Mengunyah pinang dan sirih muda dipadu kapur barus adalah kebiasaan sehari-hari yang diwariskan dari nenek moyang mereka. Mengunyah ramuan ini akan memberi rasa segar dengan bonus jejak warna merah di gigi. Mengunyah sirih pinang tidak mengenal waktu, kegiatan tersebut dapat dilakukan pagi, siang, sore bahkan malam hari. Percampuran antara daun sirih, pinang, kapur, gambir dan sedikit tembakau menghasilkan residunya berupa ludah yang berwarna merah dan sisa-sisa serat dari buah pinang.
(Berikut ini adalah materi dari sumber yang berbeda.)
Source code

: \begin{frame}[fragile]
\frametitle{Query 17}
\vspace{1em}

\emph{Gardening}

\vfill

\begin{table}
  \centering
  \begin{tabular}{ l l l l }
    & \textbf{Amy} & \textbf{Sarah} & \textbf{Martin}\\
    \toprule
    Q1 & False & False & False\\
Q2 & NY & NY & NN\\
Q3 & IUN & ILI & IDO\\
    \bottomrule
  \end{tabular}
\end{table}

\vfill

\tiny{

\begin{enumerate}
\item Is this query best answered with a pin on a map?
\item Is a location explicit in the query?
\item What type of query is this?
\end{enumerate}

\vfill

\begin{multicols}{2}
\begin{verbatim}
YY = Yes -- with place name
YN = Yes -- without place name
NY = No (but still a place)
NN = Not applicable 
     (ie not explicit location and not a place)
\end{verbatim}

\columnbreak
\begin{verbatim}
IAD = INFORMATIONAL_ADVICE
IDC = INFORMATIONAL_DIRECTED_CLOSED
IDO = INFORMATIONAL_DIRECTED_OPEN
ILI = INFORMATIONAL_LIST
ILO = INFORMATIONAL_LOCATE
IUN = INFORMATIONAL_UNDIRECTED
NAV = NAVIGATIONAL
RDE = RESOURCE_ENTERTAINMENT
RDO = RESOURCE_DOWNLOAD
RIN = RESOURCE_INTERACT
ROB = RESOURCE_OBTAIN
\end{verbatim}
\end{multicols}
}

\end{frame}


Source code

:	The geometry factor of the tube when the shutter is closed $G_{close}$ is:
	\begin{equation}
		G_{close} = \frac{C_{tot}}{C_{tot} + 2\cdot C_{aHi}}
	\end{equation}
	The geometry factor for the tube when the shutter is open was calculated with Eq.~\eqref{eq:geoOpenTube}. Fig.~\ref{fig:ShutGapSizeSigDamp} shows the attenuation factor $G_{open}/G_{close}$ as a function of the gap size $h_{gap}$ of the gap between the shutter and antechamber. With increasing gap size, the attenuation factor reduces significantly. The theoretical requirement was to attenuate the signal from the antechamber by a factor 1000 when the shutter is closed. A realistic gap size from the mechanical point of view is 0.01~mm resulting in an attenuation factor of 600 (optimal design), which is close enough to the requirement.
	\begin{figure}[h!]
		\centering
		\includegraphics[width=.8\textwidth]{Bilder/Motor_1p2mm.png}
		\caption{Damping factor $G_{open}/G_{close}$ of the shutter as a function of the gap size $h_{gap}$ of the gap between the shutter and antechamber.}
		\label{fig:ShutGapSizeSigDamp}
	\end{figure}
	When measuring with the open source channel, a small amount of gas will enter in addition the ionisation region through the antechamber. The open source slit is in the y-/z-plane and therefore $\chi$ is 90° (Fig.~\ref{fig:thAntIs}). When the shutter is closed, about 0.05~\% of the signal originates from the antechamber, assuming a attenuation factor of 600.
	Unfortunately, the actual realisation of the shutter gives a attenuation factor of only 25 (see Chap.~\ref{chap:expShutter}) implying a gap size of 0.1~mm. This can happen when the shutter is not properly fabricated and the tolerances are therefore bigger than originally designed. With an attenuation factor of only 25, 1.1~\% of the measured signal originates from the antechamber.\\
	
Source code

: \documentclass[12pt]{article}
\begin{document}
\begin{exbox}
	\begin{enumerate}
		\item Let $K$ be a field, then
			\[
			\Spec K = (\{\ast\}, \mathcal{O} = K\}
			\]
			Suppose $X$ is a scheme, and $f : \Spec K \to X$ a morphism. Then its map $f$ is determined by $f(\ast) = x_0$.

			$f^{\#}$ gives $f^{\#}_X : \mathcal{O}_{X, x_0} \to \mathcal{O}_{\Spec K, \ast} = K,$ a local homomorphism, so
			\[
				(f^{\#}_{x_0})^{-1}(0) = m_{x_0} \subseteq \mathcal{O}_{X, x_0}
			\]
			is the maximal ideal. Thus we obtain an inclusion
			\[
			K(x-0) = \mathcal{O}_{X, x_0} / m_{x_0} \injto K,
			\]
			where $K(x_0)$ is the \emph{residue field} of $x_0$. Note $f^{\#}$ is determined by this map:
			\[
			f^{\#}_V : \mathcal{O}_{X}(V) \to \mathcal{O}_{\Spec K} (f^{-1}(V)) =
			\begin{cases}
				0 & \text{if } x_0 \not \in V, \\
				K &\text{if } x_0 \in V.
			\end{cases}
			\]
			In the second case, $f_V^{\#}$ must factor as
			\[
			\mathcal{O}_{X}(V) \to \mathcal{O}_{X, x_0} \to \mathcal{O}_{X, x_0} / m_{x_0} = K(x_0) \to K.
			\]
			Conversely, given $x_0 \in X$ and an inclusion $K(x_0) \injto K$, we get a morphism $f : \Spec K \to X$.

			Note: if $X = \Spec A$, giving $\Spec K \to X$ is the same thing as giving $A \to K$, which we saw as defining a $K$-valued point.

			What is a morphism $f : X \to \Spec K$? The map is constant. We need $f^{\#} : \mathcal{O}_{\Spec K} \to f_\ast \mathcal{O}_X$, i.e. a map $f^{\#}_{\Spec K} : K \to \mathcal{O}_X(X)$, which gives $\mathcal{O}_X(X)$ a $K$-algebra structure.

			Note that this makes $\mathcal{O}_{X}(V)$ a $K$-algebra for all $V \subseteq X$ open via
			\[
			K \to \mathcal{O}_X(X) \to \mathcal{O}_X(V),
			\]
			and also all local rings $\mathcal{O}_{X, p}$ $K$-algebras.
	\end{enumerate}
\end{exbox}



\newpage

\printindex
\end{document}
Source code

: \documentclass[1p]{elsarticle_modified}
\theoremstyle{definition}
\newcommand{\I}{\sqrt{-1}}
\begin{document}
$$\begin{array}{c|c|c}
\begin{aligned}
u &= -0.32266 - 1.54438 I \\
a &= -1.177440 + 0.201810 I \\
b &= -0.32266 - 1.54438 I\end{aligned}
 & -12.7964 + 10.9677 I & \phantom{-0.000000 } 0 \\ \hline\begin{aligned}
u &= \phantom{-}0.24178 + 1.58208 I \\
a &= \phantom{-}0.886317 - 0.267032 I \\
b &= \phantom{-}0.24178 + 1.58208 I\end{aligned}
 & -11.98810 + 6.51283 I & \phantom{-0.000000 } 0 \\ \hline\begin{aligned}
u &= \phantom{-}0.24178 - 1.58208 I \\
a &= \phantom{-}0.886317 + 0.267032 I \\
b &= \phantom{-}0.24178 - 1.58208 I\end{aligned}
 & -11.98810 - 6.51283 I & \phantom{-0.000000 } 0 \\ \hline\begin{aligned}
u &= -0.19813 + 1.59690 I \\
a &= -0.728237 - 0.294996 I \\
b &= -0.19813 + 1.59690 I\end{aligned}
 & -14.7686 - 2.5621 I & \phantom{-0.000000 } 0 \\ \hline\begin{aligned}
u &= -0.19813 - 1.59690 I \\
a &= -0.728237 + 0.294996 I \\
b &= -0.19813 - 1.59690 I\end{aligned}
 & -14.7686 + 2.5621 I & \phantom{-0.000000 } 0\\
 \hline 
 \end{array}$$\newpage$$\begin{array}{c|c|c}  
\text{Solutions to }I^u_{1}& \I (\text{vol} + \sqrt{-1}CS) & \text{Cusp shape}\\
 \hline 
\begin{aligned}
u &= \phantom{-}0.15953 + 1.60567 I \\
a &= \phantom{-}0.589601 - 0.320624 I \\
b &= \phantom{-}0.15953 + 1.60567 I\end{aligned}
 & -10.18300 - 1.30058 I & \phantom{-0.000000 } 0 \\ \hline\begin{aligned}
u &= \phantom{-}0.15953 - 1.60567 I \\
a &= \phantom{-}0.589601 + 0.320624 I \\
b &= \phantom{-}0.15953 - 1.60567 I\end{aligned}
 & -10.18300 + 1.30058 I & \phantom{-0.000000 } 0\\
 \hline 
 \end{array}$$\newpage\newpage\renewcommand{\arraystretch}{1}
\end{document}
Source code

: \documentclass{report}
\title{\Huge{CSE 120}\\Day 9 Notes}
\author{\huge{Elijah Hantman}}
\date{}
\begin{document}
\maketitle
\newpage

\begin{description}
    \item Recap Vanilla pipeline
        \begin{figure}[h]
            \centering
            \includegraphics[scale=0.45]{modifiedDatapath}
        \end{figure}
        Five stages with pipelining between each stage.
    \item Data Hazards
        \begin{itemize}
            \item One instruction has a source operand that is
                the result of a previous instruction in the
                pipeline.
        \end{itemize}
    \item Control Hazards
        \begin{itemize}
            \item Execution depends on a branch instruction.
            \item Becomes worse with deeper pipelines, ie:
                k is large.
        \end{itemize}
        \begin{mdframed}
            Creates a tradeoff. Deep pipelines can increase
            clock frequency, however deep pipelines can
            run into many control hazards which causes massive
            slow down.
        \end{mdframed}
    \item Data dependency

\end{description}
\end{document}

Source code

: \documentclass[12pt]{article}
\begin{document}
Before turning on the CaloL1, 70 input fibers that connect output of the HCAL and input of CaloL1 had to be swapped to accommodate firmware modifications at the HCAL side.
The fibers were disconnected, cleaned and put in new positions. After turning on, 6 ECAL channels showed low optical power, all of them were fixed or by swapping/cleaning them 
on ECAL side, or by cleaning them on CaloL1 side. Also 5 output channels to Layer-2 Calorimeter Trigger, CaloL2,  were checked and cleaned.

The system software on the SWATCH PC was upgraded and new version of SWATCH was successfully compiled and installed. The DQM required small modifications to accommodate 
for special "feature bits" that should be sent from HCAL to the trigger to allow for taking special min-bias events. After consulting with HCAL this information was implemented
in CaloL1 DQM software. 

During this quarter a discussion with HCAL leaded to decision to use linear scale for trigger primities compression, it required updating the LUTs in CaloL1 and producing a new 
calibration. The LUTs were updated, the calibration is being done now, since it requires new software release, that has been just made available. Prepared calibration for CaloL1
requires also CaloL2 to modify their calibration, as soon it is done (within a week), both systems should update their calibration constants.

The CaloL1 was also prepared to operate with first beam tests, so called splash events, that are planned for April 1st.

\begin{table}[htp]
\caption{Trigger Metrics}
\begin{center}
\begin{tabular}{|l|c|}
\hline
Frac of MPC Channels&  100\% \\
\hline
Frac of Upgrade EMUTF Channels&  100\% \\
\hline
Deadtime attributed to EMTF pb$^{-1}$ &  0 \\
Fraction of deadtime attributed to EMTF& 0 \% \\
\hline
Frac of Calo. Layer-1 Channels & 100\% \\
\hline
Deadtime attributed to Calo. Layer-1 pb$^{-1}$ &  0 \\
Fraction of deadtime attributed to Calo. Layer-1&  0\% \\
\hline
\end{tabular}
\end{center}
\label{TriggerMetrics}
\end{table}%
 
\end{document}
Rasanya tidaklah manis tetapi pengalaman mencicipinya bisa jadi menorehkan pengalaman termanis saat Anda berkunjung ke Kampung Bena.
Kemiri (Aleuritis molucana) yang dijemur adalah pemandangan yang pasti akan Anda temukan di Bena. Warga Kampung Bena mengolah biji kemiri yang mengandung racun ringan dengan memanaskan tanpa minyak atau air hingga biji hangat. Pemanasan alami dengan menjemurnya di bawah terik Matahari akan menguraikan toksin. Bijinya kemiri dimanfaatkan sebagai sumber minyak dan rempah-rempah dan minyak yang diekstrak dari bijinya dapat digunakan sebagai bahan campuran cat.
Anda dapat menyewa kendaraan untuk berkeliling di Bajawa. Lokasi Kampung Bena sekira hanya 18 km dari kota Bajawa. Pemandangan menuju Kampung Bena diperkaya titik-titik indah panorama alam. Jangan sungkan meminta sopir agar memberitahu sudut-sudut yang bagus untuk mengabadikan keindahan alamnya dengan kamera Anda.
Saat Anda berkunjung ke Bena, ada kesepakatan tidak tertulis agar warga kampung Bena tidak mengganggu wisatawan yang berkunjung ke tempat ini. Akan tetapi, itu jadinya membosankan. Karenanya, beranikan diri menyapa mereka dan nantikan senyum dan keramahan berbinar dari wajah-wajah yang santun itu.